# WHAT THE TASK REQUIRES
In the listing below, find the line with "Every verdict is" and the line with "attacker with database". Repeat those two lines and all lines between them exactly.

# MATERIAL PROVIDED
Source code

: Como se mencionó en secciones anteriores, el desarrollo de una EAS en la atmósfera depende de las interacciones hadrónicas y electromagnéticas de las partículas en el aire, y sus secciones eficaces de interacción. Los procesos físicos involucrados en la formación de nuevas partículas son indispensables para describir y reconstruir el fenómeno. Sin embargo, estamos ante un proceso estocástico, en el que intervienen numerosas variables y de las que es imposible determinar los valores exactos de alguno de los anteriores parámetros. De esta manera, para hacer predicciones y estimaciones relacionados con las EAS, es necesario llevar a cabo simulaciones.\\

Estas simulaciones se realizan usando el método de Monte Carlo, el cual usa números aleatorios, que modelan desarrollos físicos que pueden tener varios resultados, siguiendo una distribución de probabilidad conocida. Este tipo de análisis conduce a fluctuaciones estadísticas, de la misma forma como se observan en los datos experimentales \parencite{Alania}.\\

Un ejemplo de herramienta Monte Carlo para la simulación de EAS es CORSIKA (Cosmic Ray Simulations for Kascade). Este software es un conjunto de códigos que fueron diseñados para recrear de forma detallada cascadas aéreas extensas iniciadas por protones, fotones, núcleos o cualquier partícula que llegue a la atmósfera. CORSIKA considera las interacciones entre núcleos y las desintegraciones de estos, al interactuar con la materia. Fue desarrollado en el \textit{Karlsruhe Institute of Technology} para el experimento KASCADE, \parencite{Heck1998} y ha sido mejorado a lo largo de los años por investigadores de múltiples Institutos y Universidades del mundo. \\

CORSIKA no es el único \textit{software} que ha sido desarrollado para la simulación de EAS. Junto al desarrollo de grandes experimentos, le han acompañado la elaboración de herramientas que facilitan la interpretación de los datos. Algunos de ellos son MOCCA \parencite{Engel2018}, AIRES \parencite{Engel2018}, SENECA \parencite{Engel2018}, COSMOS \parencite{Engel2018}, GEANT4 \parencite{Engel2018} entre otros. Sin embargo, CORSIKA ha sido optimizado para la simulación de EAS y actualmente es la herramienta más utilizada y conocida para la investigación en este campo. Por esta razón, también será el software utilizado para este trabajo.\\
--
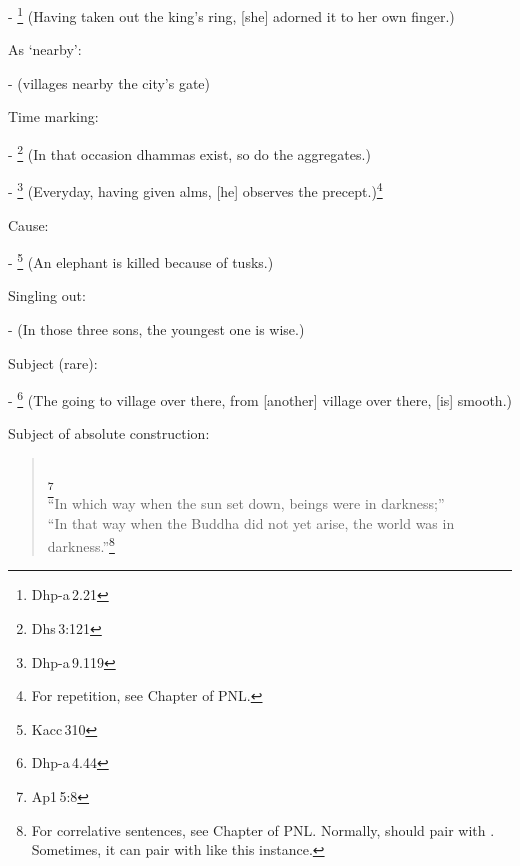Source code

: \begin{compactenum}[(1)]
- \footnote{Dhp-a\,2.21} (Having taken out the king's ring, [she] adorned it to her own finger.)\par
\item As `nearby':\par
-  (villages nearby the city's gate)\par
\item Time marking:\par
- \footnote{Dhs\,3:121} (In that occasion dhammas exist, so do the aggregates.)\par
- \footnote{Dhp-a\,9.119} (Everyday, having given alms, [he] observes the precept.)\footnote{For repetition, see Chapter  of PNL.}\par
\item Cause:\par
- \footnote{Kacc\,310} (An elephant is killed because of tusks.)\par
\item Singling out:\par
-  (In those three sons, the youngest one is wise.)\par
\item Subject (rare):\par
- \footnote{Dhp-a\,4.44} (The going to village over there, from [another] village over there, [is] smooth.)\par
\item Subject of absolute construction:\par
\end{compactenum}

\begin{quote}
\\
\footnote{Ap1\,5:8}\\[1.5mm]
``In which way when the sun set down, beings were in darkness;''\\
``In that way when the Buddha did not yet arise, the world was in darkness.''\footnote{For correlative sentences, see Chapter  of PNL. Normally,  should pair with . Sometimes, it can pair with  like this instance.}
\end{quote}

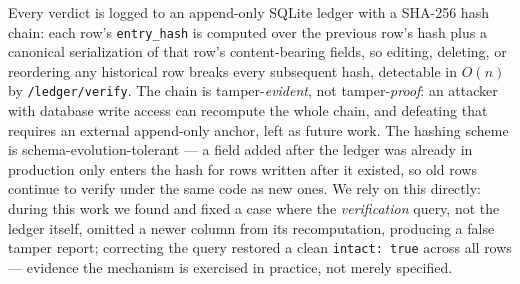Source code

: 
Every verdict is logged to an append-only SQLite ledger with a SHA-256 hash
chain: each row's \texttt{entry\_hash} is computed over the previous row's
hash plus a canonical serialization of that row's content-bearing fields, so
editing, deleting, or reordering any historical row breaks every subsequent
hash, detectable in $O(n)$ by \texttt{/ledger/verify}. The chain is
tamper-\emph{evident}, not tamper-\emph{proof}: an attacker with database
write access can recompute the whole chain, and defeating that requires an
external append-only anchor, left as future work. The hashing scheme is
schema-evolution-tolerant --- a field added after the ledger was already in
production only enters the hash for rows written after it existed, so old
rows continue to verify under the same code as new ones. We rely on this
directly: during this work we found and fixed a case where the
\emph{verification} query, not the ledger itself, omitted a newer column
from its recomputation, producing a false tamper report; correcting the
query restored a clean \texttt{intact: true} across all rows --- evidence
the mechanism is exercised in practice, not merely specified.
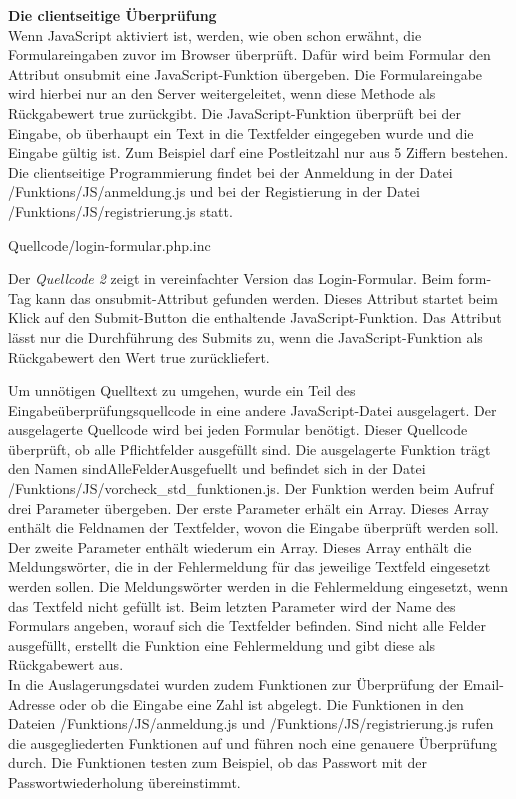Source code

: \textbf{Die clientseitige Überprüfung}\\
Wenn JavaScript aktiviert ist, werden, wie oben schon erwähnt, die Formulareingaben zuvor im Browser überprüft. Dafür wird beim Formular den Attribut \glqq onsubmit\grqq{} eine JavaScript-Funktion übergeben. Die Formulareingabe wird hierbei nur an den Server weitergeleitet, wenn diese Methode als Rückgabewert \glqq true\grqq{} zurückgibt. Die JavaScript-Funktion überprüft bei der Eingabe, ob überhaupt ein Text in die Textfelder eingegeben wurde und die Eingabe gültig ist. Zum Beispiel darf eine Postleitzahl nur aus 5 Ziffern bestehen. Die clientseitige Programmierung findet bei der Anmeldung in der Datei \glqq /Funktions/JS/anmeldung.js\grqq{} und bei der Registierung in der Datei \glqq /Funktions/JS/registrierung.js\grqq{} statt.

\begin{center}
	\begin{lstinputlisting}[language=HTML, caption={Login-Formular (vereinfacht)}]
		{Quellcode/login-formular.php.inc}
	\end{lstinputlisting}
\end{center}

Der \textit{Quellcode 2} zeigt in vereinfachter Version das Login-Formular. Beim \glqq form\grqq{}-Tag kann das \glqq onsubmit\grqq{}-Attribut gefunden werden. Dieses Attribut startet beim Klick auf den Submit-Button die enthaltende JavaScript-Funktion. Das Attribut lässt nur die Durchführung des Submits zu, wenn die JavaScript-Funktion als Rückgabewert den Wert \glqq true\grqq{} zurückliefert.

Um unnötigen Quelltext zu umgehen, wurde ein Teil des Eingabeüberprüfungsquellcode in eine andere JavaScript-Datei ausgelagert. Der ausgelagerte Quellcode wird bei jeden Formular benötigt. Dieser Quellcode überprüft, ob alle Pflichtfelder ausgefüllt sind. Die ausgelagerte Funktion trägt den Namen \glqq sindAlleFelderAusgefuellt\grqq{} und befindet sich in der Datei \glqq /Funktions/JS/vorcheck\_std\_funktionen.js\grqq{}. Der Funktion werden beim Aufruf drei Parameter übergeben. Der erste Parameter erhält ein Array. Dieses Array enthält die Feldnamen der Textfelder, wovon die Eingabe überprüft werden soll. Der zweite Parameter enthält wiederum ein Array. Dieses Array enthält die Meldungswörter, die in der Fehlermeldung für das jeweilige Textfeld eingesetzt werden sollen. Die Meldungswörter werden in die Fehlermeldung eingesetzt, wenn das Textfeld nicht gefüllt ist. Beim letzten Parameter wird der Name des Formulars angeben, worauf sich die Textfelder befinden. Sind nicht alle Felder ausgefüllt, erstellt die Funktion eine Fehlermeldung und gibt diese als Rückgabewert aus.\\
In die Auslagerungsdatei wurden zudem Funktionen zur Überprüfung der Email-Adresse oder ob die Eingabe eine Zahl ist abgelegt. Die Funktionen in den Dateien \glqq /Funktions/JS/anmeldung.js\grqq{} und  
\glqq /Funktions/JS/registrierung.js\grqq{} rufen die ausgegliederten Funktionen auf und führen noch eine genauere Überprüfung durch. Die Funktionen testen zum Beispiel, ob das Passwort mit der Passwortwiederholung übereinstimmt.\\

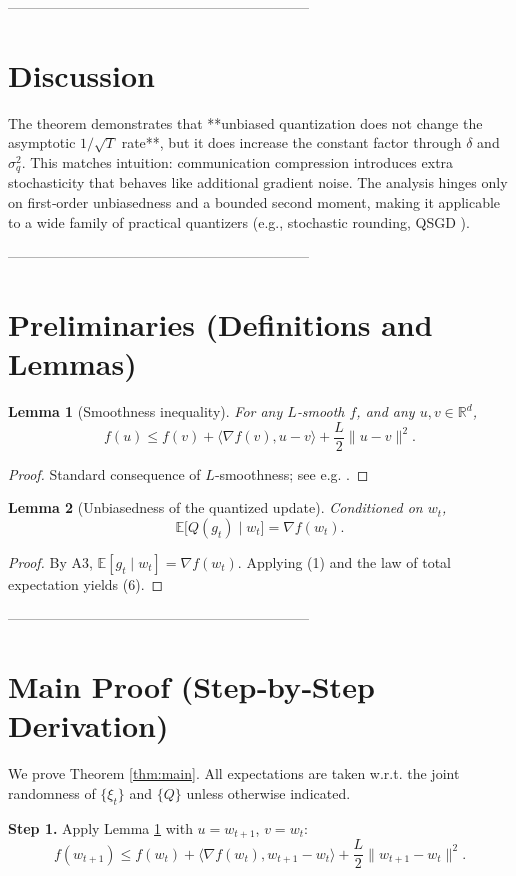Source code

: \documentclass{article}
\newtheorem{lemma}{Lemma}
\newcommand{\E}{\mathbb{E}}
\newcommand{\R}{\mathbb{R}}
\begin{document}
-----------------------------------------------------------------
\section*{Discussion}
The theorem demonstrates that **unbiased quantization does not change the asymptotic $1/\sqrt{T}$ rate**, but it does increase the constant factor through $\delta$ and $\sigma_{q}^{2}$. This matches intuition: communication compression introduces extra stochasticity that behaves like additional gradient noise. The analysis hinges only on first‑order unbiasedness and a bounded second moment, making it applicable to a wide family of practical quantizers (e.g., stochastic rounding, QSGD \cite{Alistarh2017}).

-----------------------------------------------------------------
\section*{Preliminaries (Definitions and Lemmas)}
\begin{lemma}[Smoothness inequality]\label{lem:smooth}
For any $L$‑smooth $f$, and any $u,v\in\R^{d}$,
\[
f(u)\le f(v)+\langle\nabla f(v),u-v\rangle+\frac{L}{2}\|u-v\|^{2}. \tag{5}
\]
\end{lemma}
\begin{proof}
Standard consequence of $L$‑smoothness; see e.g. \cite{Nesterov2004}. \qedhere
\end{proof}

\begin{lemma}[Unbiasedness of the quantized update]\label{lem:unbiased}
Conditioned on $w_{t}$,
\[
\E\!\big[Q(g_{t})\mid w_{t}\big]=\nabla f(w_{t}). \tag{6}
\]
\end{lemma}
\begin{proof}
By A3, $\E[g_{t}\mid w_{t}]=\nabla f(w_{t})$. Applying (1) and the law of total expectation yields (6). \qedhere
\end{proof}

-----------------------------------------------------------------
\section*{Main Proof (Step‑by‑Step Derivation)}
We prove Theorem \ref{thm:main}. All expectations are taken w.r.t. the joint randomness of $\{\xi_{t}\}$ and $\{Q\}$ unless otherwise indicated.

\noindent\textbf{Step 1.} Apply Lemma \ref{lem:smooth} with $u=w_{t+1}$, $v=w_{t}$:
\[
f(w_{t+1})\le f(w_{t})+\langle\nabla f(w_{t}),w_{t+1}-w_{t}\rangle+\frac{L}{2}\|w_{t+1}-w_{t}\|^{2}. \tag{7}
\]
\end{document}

# ANSWER BELOW
Every verdict is logged to an append-only SQLite ledger with a SHA-256 hash
chain: each row's \texttt{entry\_hash} is computed over the previous row's
hash plus a canonical serialization of that row's content-bearing fields, so
editing, deleting, or reordering any historical row breaks every subsequent
hash, detectable in $O(n)$ by \texttt{/ledger/verify}. The chain is
tamper-\emph{evident}, not tamper-\emph{proof}: an attacker with database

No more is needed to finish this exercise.